The advertisement concludes by saying: “Tedra Cobb’s radical agenda: wrong for the North Country. We can’t wait for 2020,” followed by the “I’m Elise Stefanik and I approve this message” tag at the end.

Cobb was not surprised that Stefanik has already gone negative.

“She’s doing it because she cannot talk about her record. She cannot talk about how she failed the people in this district. She cannot talk about how she voted to repeal the ACA without a replacement,” she said.

Regarding gun control, Cobb said she criticized Stefanik’s vote against expanding background checks, which she said are supported by about 90 percent of Americans.

Cobb said something must be done about the epidemic of gun violence in this country.

“My intention is never to take away someone’s right to own a gun who’s responsible, but I certainly will work with other families and kids to protect our community,” she said.

Doing the work

Cobb said she plans to hit the road to meet with as many people as she can in the 17,000 square miles of NY-21. The district encompasses all of Warren, Washington, Clinton, Essex, Fulton, Hamilton, Jefferson, Lewis, Madison and St. Lawrence counties and portions of Saratoga and Herkimer counties.

Warren County Democratic Committee Chairwoman Lynn Boecher said she believes that Cobb is an effective candidate because she is “authentic.”

“She’s stayed pretty true to the values she espoused during the campaign,” she said.

In addition, Boecher said Cobb has not just faded into the woodwork after her election loss.
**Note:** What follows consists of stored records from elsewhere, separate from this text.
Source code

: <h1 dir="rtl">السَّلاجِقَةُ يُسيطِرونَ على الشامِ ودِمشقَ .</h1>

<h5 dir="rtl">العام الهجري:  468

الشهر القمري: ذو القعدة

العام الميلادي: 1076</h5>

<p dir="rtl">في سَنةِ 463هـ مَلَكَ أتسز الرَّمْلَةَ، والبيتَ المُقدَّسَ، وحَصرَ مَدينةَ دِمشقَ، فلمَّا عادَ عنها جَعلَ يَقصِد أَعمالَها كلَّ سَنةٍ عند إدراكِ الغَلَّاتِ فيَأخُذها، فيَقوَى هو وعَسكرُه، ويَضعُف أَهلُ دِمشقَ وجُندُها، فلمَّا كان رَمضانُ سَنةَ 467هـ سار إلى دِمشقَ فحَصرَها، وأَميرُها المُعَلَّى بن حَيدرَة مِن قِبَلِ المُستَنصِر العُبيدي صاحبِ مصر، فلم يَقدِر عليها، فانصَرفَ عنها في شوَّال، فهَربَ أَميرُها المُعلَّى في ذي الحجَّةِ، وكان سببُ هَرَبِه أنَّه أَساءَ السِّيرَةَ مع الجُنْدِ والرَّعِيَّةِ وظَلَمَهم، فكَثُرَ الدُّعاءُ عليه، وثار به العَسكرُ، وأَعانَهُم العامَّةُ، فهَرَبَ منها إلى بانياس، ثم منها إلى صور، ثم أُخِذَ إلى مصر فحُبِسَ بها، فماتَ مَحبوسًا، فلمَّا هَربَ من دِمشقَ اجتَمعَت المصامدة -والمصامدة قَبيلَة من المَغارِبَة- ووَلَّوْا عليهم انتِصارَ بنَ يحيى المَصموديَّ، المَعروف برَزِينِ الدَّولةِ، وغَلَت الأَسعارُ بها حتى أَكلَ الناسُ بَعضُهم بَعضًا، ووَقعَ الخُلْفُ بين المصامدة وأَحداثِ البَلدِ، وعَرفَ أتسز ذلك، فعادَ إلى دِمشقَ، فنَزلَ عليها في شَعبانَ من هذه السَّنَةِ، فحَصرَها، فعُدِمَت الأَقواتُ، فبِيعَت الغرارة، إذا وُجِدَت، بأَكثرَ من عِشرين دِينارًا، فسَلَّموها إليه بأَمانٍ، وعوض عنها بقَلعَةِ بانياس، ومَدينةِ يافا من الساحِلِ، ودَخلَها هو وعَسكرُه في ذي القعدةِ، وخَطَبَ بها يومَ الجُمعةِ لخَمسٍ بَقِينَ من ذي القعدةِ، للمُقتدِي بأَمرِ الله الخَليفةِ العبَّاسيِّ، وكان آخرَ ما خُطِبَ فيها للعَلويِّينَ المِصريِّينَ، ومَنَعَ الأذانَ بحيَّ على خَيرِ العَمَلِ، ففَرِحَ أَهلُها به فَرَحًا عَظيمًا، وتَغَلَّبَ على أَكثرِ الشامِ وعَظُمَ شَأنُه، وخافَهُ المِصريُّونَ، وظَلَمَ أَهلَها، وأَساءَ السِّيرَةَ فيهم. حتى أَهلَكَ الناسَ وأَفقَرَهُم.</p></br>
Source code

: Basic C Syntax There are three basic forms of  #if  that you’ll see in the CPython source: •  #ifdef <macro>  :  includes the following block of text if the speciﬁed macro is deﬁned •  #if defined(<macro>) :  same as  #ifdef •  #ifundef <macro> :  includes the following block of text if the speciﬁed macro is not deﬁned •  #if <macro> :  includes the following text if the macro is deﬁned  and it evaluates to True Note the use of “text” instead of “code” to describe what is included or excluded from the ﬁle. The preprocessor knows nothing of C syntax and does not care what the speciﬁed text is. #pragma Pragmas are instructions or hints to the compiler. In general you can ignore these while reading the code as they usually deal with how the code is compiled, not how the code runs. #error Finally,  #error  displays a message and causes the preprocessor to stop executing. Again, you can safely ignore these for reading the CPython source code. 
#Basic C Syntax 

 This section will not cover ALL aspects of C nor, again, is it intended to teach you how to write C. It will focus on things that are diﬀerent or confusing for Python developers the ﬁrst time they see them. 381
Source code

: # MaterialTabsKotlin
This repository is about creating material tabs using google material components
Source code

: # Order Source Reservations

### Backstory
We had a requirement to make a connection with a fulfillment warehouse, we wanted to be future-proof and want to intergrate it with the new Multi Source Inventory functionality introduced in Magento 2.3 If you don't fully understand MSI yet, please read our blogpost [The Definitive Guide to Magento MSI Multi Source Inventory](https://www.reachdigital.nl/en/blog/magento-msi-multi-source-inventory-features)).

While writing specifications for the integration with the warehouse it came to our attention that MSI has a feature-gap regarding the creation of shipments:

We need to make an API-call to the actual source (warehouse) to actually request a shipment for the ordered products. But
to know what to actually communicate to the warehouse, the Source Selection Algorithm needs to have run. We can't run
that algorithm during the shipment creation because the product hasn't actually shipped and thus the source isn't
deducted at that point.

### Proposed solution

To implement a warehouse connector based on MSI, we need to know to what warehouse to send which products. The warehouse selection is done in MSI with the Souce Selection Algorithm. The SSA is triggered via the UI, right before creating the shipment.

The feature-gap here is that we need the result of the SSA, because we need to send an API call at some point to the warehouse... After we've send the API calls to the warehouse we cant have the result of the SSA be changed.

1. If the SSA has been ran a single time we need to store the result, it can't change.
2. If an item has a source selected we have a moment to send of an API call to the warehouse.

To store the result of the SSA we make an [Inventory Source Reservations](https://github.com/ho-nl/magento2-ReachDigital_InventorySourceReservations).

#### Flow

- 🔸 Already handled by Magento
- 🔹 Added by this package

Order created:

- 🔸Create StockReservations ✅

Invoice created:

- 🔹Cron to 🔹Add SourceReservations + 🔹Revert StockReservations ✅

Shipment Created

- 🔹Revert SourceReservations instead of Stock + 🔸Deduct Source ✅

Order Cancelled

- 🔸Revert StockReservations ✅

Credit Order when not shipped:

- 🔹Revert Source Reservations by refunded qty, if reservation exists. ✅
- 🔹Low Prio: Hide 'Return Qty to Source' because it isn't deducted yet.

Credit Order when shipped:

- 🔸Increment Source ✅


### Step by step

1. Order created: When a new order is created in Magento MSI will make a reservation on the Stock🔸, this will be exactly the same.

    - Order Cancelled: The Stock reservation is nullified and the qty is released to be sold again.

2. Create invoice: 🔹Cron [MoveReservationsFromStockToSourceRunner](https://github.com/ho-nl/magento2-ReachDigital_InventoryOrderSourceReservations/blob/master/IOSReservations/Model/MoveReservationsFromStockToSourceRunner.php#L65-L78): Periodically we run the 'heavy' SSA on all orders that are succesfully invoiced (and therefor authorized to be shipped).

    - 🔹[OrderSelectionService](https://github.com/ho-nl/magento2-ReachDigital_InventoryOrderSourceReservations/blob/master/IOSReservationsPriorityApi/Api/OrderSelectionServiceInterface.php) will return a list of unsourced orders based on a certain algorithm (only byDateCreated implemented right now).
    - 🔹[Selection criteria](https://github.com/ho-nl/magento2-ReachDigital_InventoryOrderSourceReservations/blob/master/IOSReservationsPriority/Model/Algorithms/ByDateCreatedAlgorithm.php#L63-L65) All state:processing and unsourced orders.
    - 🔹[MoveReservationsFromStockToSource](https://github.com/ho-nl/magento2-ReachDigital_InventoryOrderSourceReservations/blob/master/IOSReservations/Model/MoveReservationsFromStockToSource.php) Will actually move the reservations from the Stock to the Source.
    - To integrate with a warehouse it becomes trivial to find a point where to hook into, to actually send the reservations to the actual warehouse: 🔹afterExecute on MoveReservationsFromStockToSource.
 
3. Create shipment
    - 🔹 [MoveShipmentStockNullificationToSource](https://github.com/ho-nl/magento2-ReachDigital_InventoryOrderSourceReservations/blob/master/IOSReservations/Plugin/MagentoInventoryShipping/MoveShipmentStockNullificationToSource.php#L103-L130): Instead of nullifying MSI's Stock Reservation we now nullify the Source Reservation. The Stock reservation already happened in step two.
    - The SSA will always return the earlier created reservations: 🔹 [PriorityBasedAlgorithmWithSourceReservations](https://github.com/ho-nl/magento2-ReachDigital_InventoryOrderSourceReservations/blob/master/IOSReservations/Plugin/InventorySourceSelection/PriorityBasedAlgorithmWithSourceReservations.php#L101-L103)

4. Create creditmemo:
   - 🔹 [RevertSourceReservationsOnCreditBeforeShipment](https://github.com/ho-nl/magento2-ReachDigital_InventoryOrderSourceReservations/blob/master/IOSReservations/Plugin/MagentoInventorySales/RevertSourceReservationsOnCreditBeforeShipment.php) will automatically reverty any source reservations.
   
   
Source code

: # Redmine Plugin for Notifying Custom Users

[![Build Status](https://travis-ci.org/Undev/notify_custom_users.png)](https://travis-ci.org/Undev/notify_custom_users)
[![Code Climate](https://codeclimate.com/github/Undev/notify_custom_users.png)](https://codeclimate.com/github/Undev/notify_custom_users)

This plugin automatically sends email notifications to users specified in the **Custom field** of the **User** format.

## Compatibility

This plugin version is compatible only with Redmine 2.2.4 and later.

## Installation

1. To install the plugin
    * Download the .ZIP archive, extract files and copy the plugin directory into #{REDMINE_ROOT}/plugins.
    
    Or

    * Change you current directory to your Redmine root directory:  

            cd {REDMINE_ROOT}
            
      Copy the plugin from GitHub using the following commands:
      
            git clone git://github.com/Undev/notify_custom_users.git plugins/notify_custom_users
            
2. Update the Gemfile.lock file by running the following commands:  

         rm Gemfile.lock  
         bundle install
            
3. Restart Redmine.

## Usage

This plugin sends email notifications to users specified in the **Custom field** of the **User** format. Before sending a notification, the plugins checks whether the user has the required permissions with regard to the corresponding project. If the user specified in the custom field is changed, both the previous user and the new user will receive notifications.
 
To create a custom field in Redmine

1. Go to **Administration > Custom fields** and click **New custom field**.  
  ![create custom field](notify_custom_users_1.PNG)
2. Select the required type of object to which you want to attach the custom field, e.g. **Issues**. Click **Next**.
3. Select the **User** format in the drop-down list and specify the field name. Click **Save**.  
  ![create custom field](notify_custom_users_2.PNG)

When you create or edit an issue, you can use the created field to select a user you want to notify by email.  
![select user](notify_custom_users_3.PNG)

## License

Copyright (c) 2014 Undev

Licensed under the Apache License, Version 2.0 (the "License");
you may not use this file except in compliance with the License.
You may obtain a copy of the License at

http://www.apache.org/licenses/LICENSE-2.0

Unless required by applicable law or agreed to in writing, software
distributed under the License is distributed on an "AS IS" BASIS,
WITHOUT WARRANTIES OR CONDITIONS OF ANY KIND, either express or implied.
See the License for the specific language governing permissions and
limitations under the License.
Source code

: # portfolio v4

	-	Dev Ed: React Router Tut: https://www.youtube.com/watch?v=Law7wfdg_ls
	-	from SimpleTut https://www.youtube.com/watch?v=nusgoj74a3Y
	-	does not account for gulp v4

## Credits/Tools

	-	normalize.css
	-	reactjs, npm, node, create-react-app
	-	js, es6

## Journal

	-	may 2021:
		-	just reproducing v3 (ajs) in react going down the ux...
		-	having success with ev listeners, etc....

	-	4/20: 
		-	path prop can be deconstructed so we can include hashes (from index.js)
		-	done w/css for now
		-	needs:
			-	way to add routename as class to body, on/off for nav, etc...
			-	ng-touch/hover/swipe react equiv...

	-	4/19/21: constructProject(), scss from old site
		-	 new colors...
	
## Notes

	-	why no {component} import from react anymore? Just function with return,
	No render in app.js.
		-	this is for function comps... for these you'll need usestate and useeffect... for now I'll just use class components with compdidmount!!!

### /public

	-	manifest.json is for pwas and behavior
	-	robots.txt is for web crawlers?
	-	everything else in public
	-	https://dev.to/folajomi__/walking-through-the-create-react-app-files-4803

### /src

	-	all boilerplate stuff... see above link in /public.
She is familiar with the local issues and the candidates running for local office.

“She knows her homework and she knows the county,” Boecher said.

Cobb has a strong network of volunteers and offered to assist local candidates in running for office with petitions, according to Boecher.

Another advantage is name recognition. Boecher said she has not heard of any Democrat stepping forward at this time.

Boecher said that in Warren County, voters are informed and not as likely to vote in a party line vote, but someone who votes with their values.

Boecher also likes that Cobb does not resort to negative campaigning, which she believes the country is tired of.

“She’s focused on legislation that is impacting us negatively. She doesn’t do that by framing a vitriolic attack on Elise Stefanik, which I frankly find refreshing,” she said.

When asked if Cobb had a chance at unseating Stefanik, Boecher said she is realistic but pointed to the current occupant of the Oval Office.

“If anybody two years ago, in 2016, said Donald Trump had a shot, we all said he didn’t have a shot and he’s president of the United States. In this day and age, anybody has a shot,” she said.